---------- SUPPLIED MATERIAL ----------
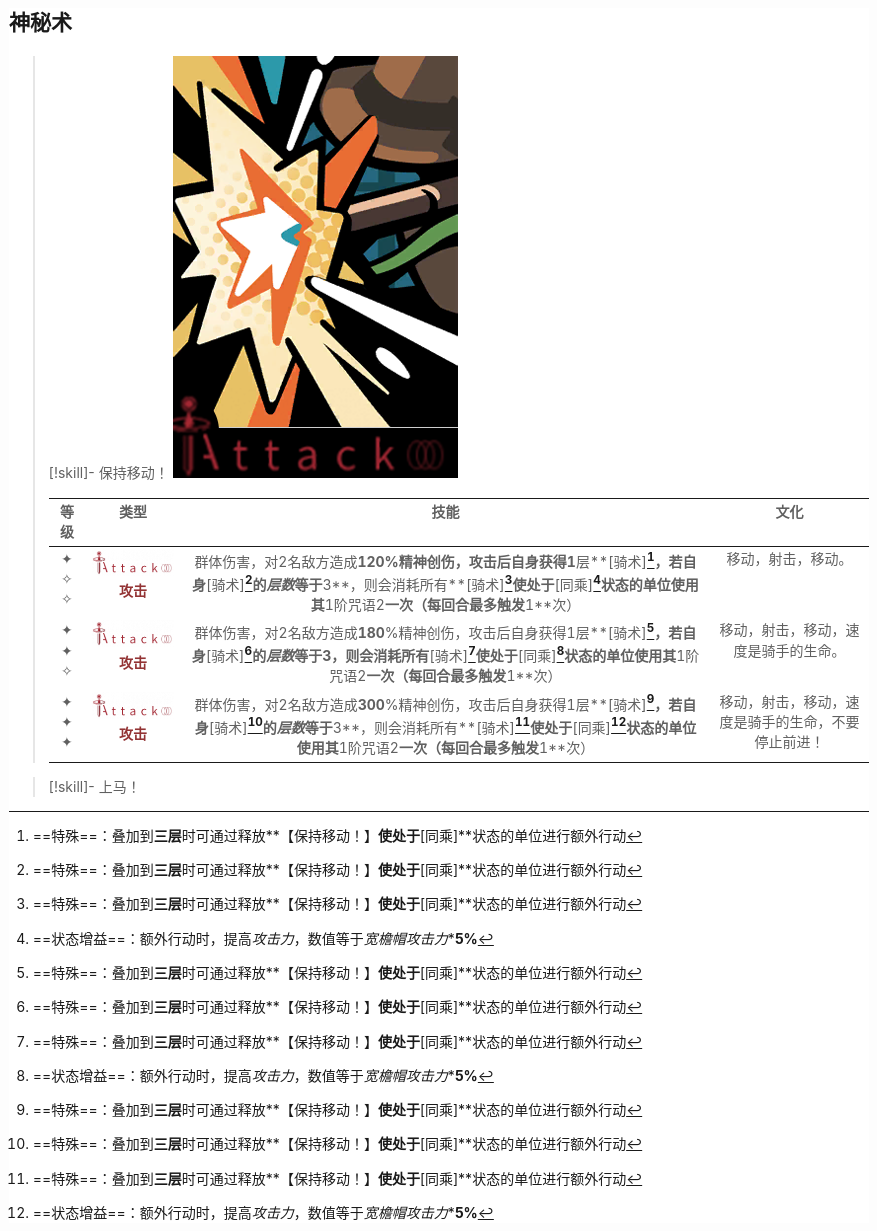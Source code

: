 ## 神秘术

> [!skill]- 保持移动！
> ![保持移动！ 一阶|100](assets/宽檐帽｜Brimley.assets/神秘术%20保持移动！1.png)
> 
> | 等级 |                             类型                             |                             技能                             |                        文化                        |
> | :--: | :----------------------------------------------------------: | :----------------------------------------------------------: | :------------------------------------------------: |
> | ✦✧✧  | ![攻击](../../000-箱的构造/assets/UTTU人物合辑.assets/Attack.png)<b><font color="#933334">攻击</font></b> | 群体伤害，对2名敌方造成**120%**精神创伤，攻击后自身获得**1**层**[骑术]**[^1]，若自身**[骑术]**[^1]的*层数*等于**3**，则会消耗所有**[骑术]**[^1]使处于**[同乘]**[^2]状态的单位使用其**1阶咒语2**一次（每回合最多触发**1**次） |                 移动，射击，移动。                 |
> | ✦✦✧  | ![攻击](../../000-箱的构造/assets/UTTU人物合辑.assets/Attack.png)<b><font color="#933334">攻击</font></b> | 群体伤害，对2名敌方造成**180**%精神创伤，攻击后自身获得1层**[骑术]**[^1]，若自身**[骑术]**[^1]的*层数*等于3，则会消耗所有**[骑术]**[^1]使处于**[同乘]**[^2]状态的单位使用其**1阶咒语2**一次（每回合最多触发**1**次） |        移动，射击，移动，速度是骑手的生命。        |
> | ✦✦✦  | ![攻击](../../000-箱的构造/assets/UTTU人物合辑.assets/Attack.png)<b><font color="#933334">攻击</font></b> | 群体伤害，对2名敌方造成**300**%精神创伤，攻击后自身获得1层**[骑术]**[^1]，若自身**[骑术]**[^1]的*层数*等于**3**，则会消耗所有**[骑术]**[^1]使处于**[同乘]**[^2]状态的单位使用其**1阶咒语2**一次（每回合最多触发**1**次） | 移动，射击，移动，速度是骑手的生命，不要停止前进！ |
> 

> [!skill]- 上马！

[^1]: ==特殊==：叠加到**三层**时可通过释放**【保持移动！】**使处于**[同乘]**[^2]状态的单位进行额外行动
[^2]: ==状态增益==：额外行动时，提高*攻击力*，数值等于*宽檐帽攻击力*\***5%**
----------
Filter the records above for "保持移动" and copy every matching line.

> [!skill]- 保持移动！
> ![保持移动！ 一阶|100](assets/宽檐帽｜Brimley.assets/神秘术%20保持移动！1.png)
[^1]: ==特殊==：叠加到**三层**时可通过释放**【保持移动！】**使处于**[同乘]**[^2]状态的单位进行额外行动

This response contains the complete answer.